+++ Extracted data +++
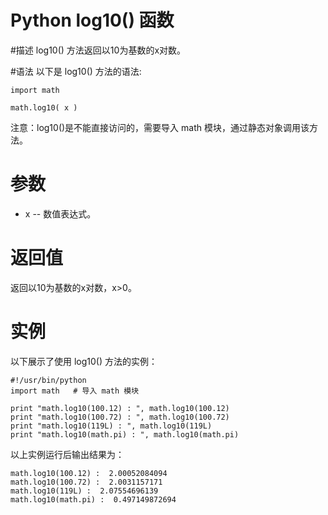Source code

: # Python log10() 函数


#描述
log10() 方法返回以10为基数的x对数。


#语法
以下是 log10() 方法的语法:

```
import math

math.log10( x )
```
注意：log10()是不能直接访问的，需要导入 math 模块，通过静态对象调用该方法。

# 参数
- x -- 数值表达式。

# 返回值
返回以10为基数的x对数，x>0。

# 实例
以下展示了使用 log10() 方法的实例：

```
#!/usr/bin/python
import math   # 导入 math 模块

print "math.log10(100.12) : ", math.log10(100.12)
print "math.log10(100.72) : ", math.log10(100.72)
print "math.log10(119L) : ", math.log10(119L)
print "math.log10(math.pi) : ", math.log10(math.pi)
```
以上实例运行后输出结果为：

```
math.log10(100.12) :  2.00052084094
math.log10(100.72) :  2.0031157171
math.log10(119L) :  2.07554696139
math.log10(math.pi) :  0.497149872694
```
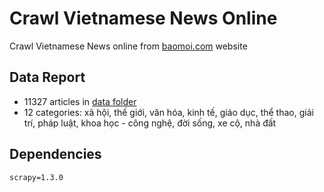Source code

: # Crawl Vietnamese News Online

Crawl Vietnamese News online from [baomoi.com](http://www.baomoi.com/) website

## Data Report

* 11327 articles in [data folder](https://github.com/magizbox/crawl_vn_news/tree/master/vn_news/data)
* 12 categories: xã hội, thế giới, văn hóa, kinh tế, giáo dục, thể thao, giải trí, pháp luật, khoa học - công nghệ, đời sống, xe cộ, nhà đất

## Dependencies

```
scrapy=1.3.0
```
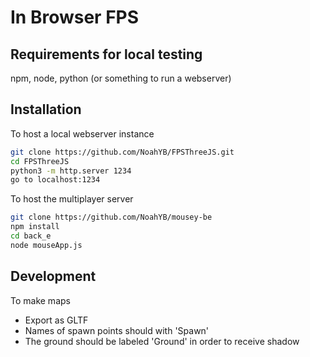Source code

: # In Browser FPS

## Requirements for local testing

npm, node, python (or something to run a webserver)

## Installation

To host a local webserver instance
```sh
git clone https://github.com/NoahYB/FPSThreeJS.git
cd FPSThreeJS
python3 -m http.server 1234
go to localhost:1234
```

To host the multiplayer server
```sh
git clone https://github.com/NoahYB/mousey-be
npm install
cd back_e
node mouseApp.js
```

## Development
To make maps
- Export as GLTF
- Names of spawn points should with 'Spawn'
- The ground should be labeled 'Ground' in order to receive shadow


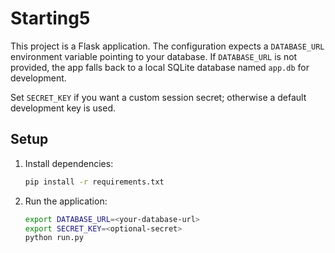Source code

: # Starting5

This project is a Flask application. The configuration expects a `DATABASE_URL` environment variable pointing to your database.
If `DATABASE_URL` is not provided, the app falls back to a local SQLite database named `app.db` for development.

Set `SECRET_KEY` if you want a custom session secret; otherwise a default development key is used.

## Setup

1. Install dependencies:
   ```bash
   pip install -r requirements.txt
   ```
2. Run the application:
   ```bash
   export DATABASE_URL=<your-database-url>
   export SECRET_KEY=<optional-secret>
   python run.py
   ```
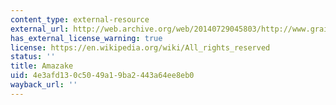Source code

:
 ```yaml
---
content_type: external-resource
external_url: http://web.archive.org/web/20140729045803/http://www.grainaissance.com/recipes.html
has_external_license_warning: true
license: https://en.wikipedia.org/wiki/All_rights_reserved
status: ''
title: Amazake
uid: 4e3afd13-0c50-49a1-9ba2-443a64ee8eb0
wayback_url: ''
---
```

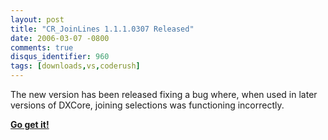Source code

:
 ```yaml
---
layout: post
title: "CR_JoinLines 1.1.1.0307 Released"
date: 2006-03-07 -0800
comments: true
disqus_identifier: 960
tags: [downloads,vs,coderush]
---
```

The new version has been released fixing a bug where, when used in later
versions of DXCore, joining selections was functioning incorrectly.

 [**Go get
it!**](/archive/2005/08/30/cr_joinlines---join-lines-in-visual-studio-code-editor-via.aspx)

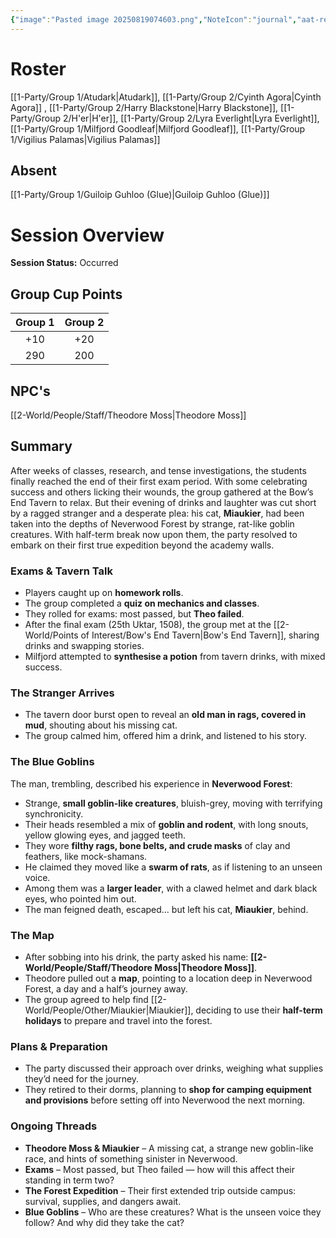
 ```yaml
---
{"image":"Pasted image 20250819074603.png","NoteIcon":"journal","aat-render-enabled":true,"fc-category":["Exams"],"fc-display-name":"Term 2 Exams","sessionstatus":"Occurred","type":"Session Journal","sessionDate":"2025-09-13","players":7,"OneLiner":"Catching up with homework and term 2 exams","timelines":["journal"],"tags":["journal","#Category/Journal"],"obsidianUIMode":"preview","sessionRoster":["[[1-Party/Group 1/Atudark.md|Atudark]]","[[1-Party/Group 2/Cyinth Agora.md|Cyinth Agora]]","[[1-Party/Group 2/Harry Blackstone.md|Harry Blackstone]]","[[1-Party/Group 2/H'er.md|H'er]]","[[1-Party/Group 2/Lyra Everlight.md|Lyra Everlight]]","[[1-Party/Group 1/Milfjord Goodleaf.md|Milfjord Goodleaf]]","[[1-Party/Group 1/Vigilius Palamas.md|Vigilius Palamas]]"],"sessionAbsent":["[[1-Party/Group 1/Guiloip Guhloo (Glue).md|Guiloip Guhloo (Glue)]]"],"sessionNPC":["[[Theodore Moss|Theodore Moss]]"],"dg-publish":true,"dg-path":"Session Journals/2025-09-13 - Exams & Missing Cats.md","permalink":"/session-journals/2025-09-13-exams-and-missing-cats/","dgPassFrontmatter":true,"updated":"2025-10-04T11:59:36.000+01:00"}
---
```



# Roster 

[[1-Party/Group 1/Atudark\|Atudark]], [[1-Party/Group 2/Cyinth Agora\|Cyinth Agora]] , [[1-Party/Group 2/Harry Blackstone\|Harry Blackstone]], [[1-Party/Group 2/H'er\|H'er]], [[1-Party/Group 2/Lyra Everlight\|Lyra Everlight]], [[1-Party/Group 1/Milfjord Goodleaf\|Milfjord Goodleaf]], [[1-Party/Group 1/Vigilius Palamas\|Vigilius Palamas]]

## Absent

[[1-Party/Group 1/Guiloip Guhloo (Glue)\|Guiloip Guhloo (Glue)]]

# Session Overview

**Session Status:** Occurred

## Group Cup Points

| Group 1 | Group 2 |
| :-----: | :-----: |
|   +10   |   +20   |
|   290   |   200   |

## NPC's

[[2-World/People/Staff/Theodore Moss\|Theodore Moss]]

## Summary

After weeks of classes, research, and tense investigations, the students finally reached the end of their first exam period. With some celebrating success and others licking their wounds, the group gathered at the Bow’s End Tavern to relax. But their evening of drinks and laughter was cut short by a ragged stranger and a desperate plea: his cat, **Miaukier**, had been taken into the depths of Neverwood Forest by strange, rat-like goblin creatures. With half-term break now upon them, the party resolved to embark on their first true expedition beyond the academy walls.

### Exams & Tavern Talk

* Players caught up on **homework rolls**.  
* The group completed a **quiz on mechanics and classes**.  
* They rolled for exams: most passed, but **Theo failed**.  
* After the final exam (25th Uktar, 1508), the group met at the [[2-World/Points of Interest/Bow's End Tavern\|Bow's End Tavern]], sharing drinks and swapping stories.  
* Milfjord attempted to **synthesise a potion** from tavern drinks, with mixed success.

### The Stranger Arrives

* The tavern door burst open to reveal an **old man in rags, covered in mud**, shouting about his missing cat.  
* The group calmed him, offered him a drink, and listened to his story.

### The Blue Goblins

The man, trembling, described his experience in **Neverwood Forest**:

* Strange, **small goblin-like creatures**, bluish-grey, moving with terrifying synchronicity.  
* Their heads resembled a mix of **goblin and rodent**, with long snouts, yellow glowing eyes, and jagged teeth.  
* They wore **filthy rags, bone belts, and crude masks** of clay and feathers, like mock-shamans.  
* He claimed they moved like a **swarm of rats**, as if listening to an unseen voice.  
* Among them was a **larger leader**, with a clawed helmet and dark black eyes, who pointed him out.  
* The man feigned death, escaped… but left his cat, **Miaukier**, behind.

### The Map

* After sobbing into his drink, the party asked his name: **[[2-World/People/Staff/Theodore Moss\|Theodore Moss]]**.  
* Theodore pulled out a **map**, pointing to a location deep in Neverwood Forest, a day and a half’s journey away.  
* The group agreed to help find [[2-World/People/Other/Miaukier\|Miaukier]], deciding to use their **half-term holidays** to prepare and travel into the forest.

### Plans & Preparation

* The party discussed their approach over drinks, weighing what supplies they’d need for the journey.  
* They retired to their dorms, planning to **shop for camping equipment and provisions** before setting off into Neverwood the next morning.

### Ongoing Threads

* **Theodore Moss & Miaukier** – A missing cat, a strange new goblin-like race, and hints of something sinister in Neverwood.  
* **Exams** – Most passed, but Theo failed — how will this affect their standing in term two?  
* **The Forest Expedition** – Their first extended trip outside campus: survival, supplies, and dangers await.  
* **Blue Goblins** – Who are these creatures? What is the unseen voice they follow? And why did they take the cat?
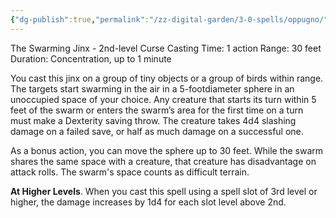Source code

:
 ```yaml
---
{"dg-publish":true,"permalink":"/zz-digital-garden/3-0-spells/oppugno/"}
---
```


The Swarming Jinx - 2nd-level Curse 
Casting Time: 1 action 
Range: 30 feet 
Duration: Concentration, up to 1 minute 

You cast this jinx on a group of tiny objects or a group of birds within range. The targets start swarming in the air in a 5-footdiameter sphere in an unoccupied space of your choice. Any creature that starts its turn within 5 feet of the swarm or enters the swarm’s area for the first time on a turn must make a Dexterity saving throw. The creature takes 4d4 slashing damage on a failed save, or half as much damage on a successful one. 

As a bonus action, you can move the sphere up to 30 feet. While the swarm shares the same space with a creature, that creature has disadvantage on attack rolls. The swarm's space counts as difficult terrain. 

**At Higher Levels**. When you cast this spell using a spell slot of 3rd level or higher, the damage increases by 1d4 for each slot level above 2nd.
+++
- Task prompt:
Among the lines above, find those with the word "action". Copy them.

- Solution to this task:
Casting Time: 1 action 
As a bonus action, you can move the sphere up to 30 feet. While the swarm shares the same space with a creature, that creature has disadvantage on attack rolls. The swarm's space counts as difficult terrain. 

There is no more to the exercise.